For that reason many military men even thought that the aeroplane, because of the velocity at which it moved, could not be of much value other than for scouting, and as no guns had been successfully mounted on aircraft before the World War, the aeroplane was not regarded as an offensive weapon. Indeed, that was one of the developments of the war.
The first attempts to mount a machine-gun on an aeroplane were made in France on a Morane monoplane. In order to shoot over the propeller a steel scaffolding was erected, and the pilot was supposed to stand up to sight his gun. This was impracticable, and the structure retarded the vision of the pilot and the speed of the aeroplane.

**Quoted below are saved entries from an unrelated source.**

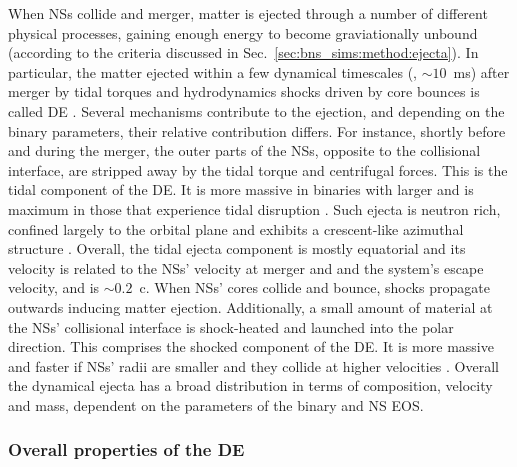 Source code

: When \acp{NS} collide and merger, matter is ejected through a number of 
different physical processes, gaining enough energy to become graviationally 
unbound (according to the criteria discussed in Sec.~\ref{sec:bns_sims:method:ejecta}). 
In particular, the matter ejected within a few dynamical timescales (\ie, ${\sim}10$~ms) 
after merger by tidal torques and hydrodynamics shocks driven by core bounces 
is called \ac{DE} \citep[\eg][]{Hotokezaka:2013b,Bauswein:2013yna,Radice:2016dwd,Radice:2018pdn}. 
%
%
Several mechanisms contribute to the ejection, and depending on the 
binary parameters, their relative contribution differs.
%
For instance, shortly before and during the merger, the outer parts 
of the \acp{NS}, opposite to the collisional interface, are stripped 
away by the tidal torque and centrifugal forces. This is the tidal 
component of the \ac{DE}. It is more massive in binaries with 
larger \mr{} and is maximum in those that experience tidal disruption 
\citep[\eg][]{Radice:2018pdn,Bernuzzi:2020txg}.
%
Such ejecta is neutron rich, confined largely to the orbital plane and exhibits 
a crescent-like azimuthal structure \citep{Bernuzzi:2020txg}.
%
Overall, the tidal ejecta component is mostly equatorial and its 
velocity is related to the \acp{NS}' velocity at merger and 
and the system's escape velocity, and is $\sim0.2$~c.
%
When \acp{NS}' cores collide and bounce, shocks propagate outwards inducing 
matter ejection. Additionally, a small amount of material at the 
\acp{NS}' collisional interface is shock-heated and launched into the polar 
direction. This comprises the shocked component of the \ac{DE}.
%
It is more massive and faster if \acp{NS}' radii are smaller and they collide 
at higher velocities \citep[\eg][]{Radice:2018pdn}. 
%
Overall the dynamical ejecta has a broad distribution in terms of composition, 
velocity and mass, dependent on the parameters of the binary and \ac{NS} \ac{EOS}.


\subsubsection{Overall properties of the \ac{DE}}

In the early days of the war pilots seldom flew over 3,000 feet high, and since there were no machine-guns mounted in a practical way, the pilots could only content themselves with firing revolvers at one another. The only thing they had to fear was rifle-shot and the trajectory of artillery. The few antiaircraft guns had no greater range than 3,000 feet, and, as a matter of fact, most of the reconnaissance work done at Verdun in the first six months of 1916 was at 3,000 feet altitude.
The first historic record of a machine-gun mounted on an aeroplane was in the despatch telling of the death of the French aviator Garaix on August 15, 1914, by the aerobus Paul Schmitt. Garaix had 200 rounds of ammunition. In December of that year the 160 horse-power Breguet piloted by Moineau mounted a machine-gun. The French pusher Voisins, with no obstruction of vision to the gunner in the nacelle, afforded an excellent opportunity for the use of machine-guns. Moreover, most of the aeroplanes brought down in the early days of the war were the victims of engine trouble or shots from rifles on the ground. A staff report of October 5, 1914, of the Germans relates that the French aviator Frantz, flying a Voisin with his mechanic Quenault, shot down a German Aviatic plane with two aviators from 1,500 metres altitude, killing the two Germans. For this feat Sergeant Frantz received the Military Medal, the first decoration given a French flier in the war.

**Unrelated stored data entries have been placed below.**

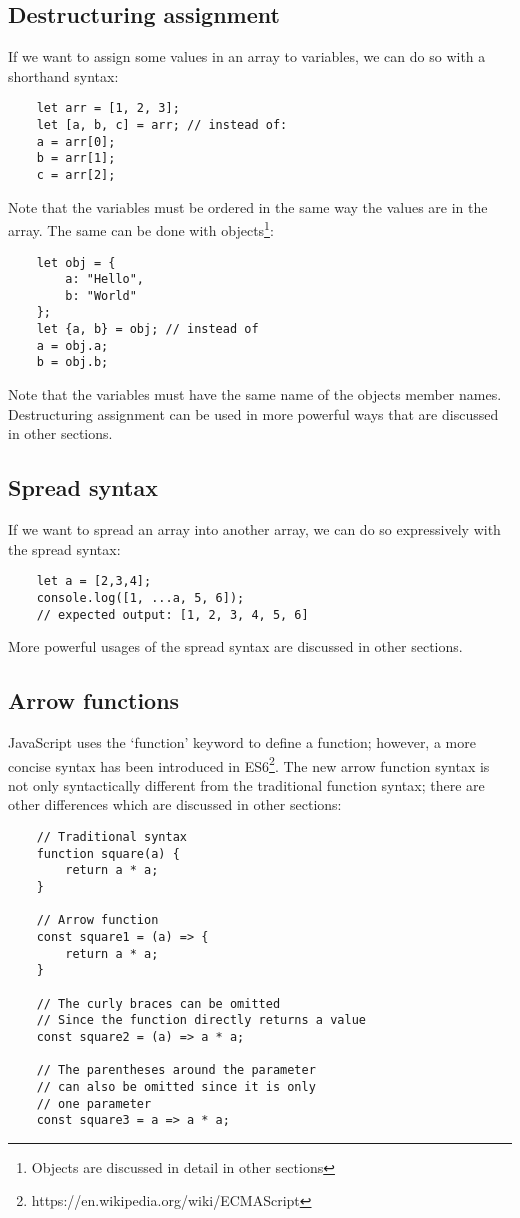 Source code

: \documentclass[11pt,a4paper]{article}
\begin{document}
\subsection{Destructuring assignment}
If we want to assign some values in an array to variables, we can do so with a shorthand syntax:
\begin{verbatim}
    let arr = [1, 2, 3];
    let [a, b, c] = arr; // instead of:
    a = arr[0];
    b = arr[1];
    c = arr[2];
\end{verbatim}
Note that the variables must be ordered in the same way the values are in the array.
The same can be done with objects\footnote{Objects are discussed in detail in other sections}:
\begin{verbatim}
    let obj = {
        a: "Hello",
        b: "World"
    };
    let {a, b} = obj; // instead of
    a = obj.a;
    b = obj.b;
\end{verbatim}
Note that the variables must have the same name of the objects member names. Destructuring assignment can be used in more
powerful ways that are discussed in other sections.

\subsection{\label{spread_syntax}Spread syntax}
If we want to spread an array into another array, we can do so expressively with the spread syntax:
\begin{verbatim}
    let a = [2,3,4];
    console.log([1, ...a, 5, 6]);
    // expected output: [1, 2, 3, 4, 5, 6]
\end{verbatim}
More powerful usages of the spread syntax are discussed in other sections.

\subsection{\label{arrow_functions}Arrow functions}
JavaScript uses the `function' keyword to define a function; however, a more concise syntax has been introduced in
ES6\footnote{https://en.wikipedia.org/wiki/ECMAScript}. The new arrow function syntax is not only syntactically
different from the traditional function syntax; there are other differences which are discussed in other sections:
\begin{verbatim}
    // Traditional syntax
    function square(a) {
        return a * a;
    }

    // Arrow function
    const square1 = (a) => {
        return a * a;
    }

    // The curly braces can be omitted
    // Since the function directly returns a value
    const square2 = (a) => a * a;

    // The parentheses around the parameter
    // can also be omitted since it is only
    // one parameter
    const square3 = a => a * a;
\end{verbatim}
\end{document}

On October 7 Captain Blaise and Sergeant Gaubert, in a Maurice Farman, with a rifle shot down Lieutenant Finger, a Boche who had defended himself with a revolver. Captain Blaise expended eight shots before he got the German flier.
The first recorded equipment of a machine-gun on a German machine was on October 25, 1914, when a Taube near Amiens opened fire on a Henry Farman machine piloted by Corporal Strebick and his mechanic, who were directing artillery-fire. The Germans first used a Mauser gun for their aeroplanes.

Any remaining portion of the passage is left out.